Hi everyone, I hope to get some help to translate a query into Django ORM. I tried but failed to come up with a ORM-only, fast query.
Here’s a simplified version of the problem I am facing.
I have 4 entities.
class Collection(models.Model):
items = models.ManyToManyField(Item, related_name='collections')
class Item(models.Model):
pass
class Atom(models.Model):
items = models.ManyToManyField(to='core.Item', related_name='atoms')
class Status(model.Model):
atom = models.ForeignKey(to='core.Atom', related_name='statuses')
status = models.CharField(max_length=50, choices=(('done', 'done'), ('pending', 'pending'),))
user = models.CharField(max_length=50)
I would like to annotate each collection with the number of item that is done. An item is done if all its atoms are done, i.e. the statuses related to the atoms are ‘done’.
I can for example get this done in raw SQL using the following query that takes just a few milliseconds.
with items as (
select
ci.id,
count(ca.id) as atoms_total_count,
count(ca.id) filter(where ca.status is not null) as atoms_done_count
from core_item ci
join core_atom_items cai on cai.item_id = ci.id
join core_atom ca on ca.id = cai.atom_id
left join core_status cs on cs.atom_id = ca.id
where cs.user = '123' -- this is helping performance I believe.
group by ci.id
)
select
cc.*,
count(i.id) as items_total_count,
count(i.id) filter(where atoms_total_count = atoms_seen_count) as items_done_count,
from core_collection cc
join core_collection_items cci on cci.collection_id = cc.id
join items i on i.id = cci.item_id
group by cc.id
Here’s what I have tried so far on the ORM side:
items = Item.objects.filter(collections=OuterRef("pk")).order_by()
items = items.values(
"collections",
atoms_total_count=Count('atoms', filter=Q(atoms__statuses_user='123')),
atoms_done_count=Count(
'atoms',
# Here the filter condition will have to scan the entire cartesian product of all tables?
filter=Q(
atoms__statuses_user='123',
atoms__statuses_status='done'
)
)
)
items_done = items_qs.filter(atoms_total_count=F('atoms_done_count')).values("pk")

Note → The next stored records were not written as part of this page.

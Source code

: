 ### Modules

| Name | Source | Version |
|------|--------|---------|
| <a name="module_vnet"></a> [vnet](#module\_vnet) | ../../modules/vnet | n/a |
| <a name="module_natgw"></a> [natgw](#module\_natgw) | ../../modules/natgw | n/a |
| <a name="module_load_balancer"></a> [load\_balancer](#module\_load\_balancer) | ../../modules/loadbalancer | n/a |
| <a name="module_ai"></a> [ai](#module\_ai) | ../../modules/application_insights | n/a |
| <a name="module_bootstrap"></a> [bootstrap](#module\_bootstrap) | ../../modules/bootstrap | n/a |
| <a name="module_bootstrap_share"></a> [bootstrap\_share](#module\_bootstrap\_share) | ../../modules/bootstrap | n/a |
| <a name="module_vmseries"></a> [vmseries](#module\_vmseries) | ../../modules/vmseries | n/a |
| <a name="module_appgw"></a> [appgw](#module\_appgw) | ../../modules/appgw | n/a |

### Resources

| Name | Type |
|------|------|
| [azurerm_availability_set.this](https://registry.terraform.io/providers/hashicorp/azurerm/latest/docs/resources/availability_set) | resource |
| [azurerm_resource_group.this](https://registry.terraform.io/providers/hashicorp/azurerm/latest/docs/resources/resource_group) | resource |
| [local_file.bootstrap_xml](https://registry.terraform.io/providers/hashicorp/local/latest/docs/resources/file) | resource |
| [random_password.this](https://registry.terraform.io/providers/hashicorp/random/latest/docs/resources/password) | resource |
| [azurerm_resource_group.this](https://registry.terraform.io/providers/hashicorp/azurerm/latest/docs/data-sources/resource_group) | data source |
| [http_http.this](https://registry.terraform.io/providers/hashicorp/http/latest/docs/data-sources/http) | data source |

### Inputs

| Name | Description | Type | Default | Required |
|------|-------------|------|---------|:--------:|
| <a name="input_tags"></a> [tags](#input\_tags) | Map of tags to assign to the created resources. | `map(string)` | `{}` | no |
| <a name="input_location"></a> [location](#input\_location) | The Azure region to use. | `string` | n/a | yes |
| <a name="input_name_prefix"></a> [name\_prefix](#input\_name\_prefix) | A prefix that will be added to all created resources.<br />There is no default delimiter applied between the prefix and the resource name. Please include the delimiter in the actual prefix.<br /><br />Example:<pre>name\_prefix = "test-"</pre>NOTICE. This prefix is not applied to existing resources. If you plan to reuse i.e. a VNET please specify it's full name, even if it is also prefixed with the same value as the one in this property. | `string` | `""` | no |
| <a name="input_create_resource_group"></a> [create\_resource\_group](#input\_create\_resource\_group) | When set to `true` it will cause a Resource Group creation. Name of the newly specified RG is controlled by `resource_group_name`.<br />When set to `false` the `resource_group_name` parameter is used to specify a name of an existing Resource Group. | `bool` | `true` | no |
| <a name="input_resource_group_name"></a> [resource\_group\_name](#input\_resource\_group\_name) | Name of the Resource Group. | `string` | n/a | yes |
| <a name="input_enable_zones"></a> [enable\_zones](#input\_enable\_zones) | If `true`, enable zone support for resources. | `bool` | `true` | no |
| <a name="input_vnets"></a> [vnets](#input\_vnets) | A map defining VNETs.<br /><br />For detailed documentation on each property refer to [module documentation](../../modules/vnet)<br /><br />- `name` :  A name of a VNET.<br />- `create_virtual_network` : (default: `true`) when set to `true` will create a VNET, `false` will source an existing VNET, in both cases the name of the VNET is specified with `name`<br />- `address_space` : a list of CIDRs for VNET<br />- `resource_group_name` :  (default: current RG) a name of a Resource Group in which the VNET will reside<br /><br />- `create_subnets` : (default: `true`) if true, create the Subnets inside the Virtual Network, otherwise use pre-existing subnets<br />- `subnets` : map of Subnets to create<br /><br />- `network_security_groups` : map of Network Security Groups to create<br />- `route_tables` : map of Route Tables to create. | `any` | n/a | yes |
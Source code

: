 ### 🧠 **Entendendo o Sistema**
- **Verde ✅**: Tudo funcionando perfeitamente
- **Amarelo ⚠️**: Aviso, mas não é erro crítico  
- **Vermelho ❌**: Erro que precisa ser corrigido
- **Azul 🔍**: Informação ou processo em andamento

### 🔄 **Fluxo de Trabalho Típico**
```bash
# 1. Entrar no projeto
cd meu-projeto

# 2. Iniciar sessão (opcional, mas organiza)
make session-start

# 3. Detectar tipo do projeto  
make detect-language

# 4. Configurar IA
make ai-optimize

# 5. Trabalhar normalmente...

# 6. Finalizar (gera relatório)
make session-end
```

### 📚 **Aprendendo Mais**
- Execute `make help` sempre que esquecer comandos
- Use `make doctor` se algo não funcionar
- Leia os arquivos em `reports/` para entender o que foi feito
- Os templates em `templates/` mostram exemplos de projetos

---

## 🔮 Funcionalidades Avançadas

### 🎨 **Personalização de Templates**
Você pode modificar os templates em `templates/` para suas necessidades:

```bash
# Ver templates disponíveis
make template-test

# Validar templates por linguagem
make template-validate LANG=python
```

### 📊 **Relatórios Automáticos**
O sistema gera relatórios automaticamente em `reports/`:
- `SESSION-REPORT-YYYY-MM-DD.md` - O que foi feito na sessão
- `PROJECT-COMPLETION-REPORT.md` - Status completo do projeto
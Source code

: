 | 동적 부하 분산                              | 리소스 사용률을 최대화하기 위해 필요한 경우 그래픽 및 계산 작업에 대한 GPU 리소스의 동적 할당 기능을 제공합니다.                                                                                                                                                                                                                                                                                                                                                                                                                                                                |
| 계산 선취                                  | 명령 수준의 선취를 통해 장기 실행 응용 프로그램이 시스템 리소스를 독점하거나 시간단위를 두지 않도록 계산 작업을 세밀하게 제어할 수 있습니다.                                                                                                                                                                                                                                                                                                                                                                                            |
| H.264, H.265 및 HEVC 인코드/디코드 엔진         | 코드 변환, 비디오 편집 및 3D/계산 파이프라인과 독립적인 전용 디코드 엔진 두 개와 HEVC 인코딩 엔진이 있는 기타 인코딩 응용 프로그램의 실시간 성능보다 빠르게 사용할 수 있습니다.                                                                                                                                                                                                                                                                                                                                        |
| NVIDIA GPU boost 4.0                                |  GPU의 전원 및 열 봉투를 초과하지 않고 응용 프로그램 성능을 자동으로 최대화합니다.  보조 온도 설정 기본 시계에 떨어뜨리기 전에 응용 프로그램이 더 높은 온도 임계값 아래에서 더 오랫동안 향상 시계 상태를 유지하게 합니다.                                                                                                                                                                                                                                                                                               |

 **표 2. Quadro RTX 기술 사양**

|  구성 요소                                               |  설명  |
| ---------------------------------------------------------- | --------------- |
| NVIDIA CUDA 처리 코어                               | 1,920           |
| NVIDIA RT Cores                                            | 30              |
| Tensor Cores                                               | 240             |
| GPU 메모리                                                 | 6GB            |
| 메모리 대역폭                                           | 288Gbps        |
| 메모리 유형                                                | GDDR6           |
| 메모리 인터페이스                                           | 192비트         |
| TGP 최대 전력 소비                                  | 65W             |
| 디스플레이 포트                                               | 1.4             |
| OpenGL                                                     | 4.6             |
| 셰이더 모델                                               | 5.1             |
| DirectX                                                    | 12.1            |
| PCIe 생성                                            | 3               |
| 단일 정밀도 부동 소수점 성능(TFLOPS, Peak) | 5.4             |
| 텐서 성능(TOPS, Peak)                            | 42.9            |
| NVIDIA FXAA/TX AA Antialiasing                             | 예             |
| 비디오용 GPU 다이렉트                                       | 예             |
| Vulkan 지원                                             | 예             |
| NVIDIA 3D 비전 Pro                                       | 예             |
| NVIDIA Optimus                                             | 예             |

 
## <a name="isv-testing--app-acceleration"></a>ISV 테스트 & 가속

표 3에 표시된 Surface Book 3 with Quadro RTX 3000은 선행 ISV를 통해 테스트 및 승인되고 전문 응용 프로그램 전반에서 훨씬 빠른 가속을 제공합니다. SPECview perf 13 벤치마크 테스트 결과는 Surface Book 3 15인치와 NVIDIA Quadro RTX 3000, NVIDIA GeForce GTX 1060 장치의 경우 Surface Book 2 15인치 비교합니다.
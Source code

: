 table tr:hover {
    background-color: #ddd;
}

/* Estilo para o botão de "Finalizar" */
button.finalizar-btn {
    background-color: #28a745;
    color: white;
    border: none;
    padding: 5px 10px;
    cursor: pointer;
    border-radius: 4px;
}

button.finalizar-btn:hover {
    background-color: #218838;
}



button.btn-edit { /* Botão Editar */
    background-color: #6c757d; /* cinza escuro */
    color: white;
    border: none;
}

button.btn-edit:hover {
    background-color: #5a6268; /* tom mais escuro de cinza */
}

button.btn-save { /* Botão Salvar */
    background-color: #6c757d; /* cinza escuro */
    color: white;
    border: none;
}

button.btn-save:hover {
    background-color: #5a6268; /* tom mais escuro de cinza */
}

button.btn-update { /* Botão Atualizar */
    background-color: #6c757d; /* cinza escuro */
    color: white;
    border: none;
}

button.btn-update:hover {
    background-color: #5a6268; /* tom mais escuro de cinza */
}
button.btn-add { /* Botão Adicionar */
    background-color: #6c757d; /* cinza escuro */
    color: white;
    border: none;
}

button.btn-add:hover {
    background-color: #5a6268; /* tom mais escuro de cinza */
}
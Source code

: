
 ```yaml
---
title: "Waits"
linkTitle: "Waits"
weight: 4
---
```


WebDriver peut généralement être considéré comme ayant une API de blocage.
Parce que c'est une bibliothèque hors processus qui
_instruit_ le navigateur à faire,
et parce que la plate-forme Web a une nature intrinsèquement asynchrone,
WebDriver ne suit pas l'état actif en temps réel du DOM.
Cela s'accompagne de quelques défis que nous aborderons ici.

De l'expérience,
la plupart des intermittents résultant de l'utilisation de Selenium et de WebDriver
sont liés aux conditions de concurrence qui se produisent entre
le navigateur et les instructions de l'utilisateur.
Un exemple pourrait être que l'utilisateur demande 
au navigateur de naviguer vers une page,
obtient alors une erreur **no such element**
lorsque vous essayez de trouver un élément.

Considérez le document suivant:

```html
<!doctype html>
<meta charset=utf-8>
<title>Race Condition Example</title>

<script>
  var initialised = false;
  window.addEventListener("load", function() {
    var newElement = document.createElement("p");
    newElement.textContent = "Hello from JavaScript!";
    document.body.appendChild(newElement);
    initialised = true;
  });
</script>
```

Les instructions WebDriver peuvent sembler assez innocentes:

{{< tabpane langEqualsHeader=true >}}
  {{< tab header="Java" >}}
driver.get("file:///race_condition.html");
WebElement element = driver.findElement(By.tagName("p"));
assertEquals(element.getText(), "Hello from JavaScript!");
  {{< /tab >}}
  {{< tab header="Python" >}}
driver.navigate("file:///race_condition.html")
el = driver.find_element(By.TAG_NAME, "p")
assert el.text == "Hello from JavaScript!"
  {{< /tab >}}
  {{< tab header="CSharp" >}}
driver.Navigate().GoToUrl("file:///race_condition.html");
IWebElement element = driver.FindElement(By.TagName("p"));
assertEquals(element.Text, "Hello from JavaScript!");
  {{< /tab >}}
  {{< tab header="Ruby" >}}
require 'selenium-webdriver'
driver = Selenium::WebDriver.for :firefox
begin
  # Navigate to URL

queryset = Collection.objects.annotate(
items_total_count=Count('items', distinct=True),
items_done=Count(
'items',
filter=Q(items__in=items_done)
distinct=True
)
)
Unfortunately,
- I am not sure this is the right way to proceed with the ORM.
- this is extremely slow. I believe this is due to the fact that the where clause in the with clause is not generated by Django’s ORM, hence the DB has to scan all collections x items x atoms x statuses.
I am afraid this is a limitation of Django’s ORM. However, not being very familiar with it I hope there might be a way around it.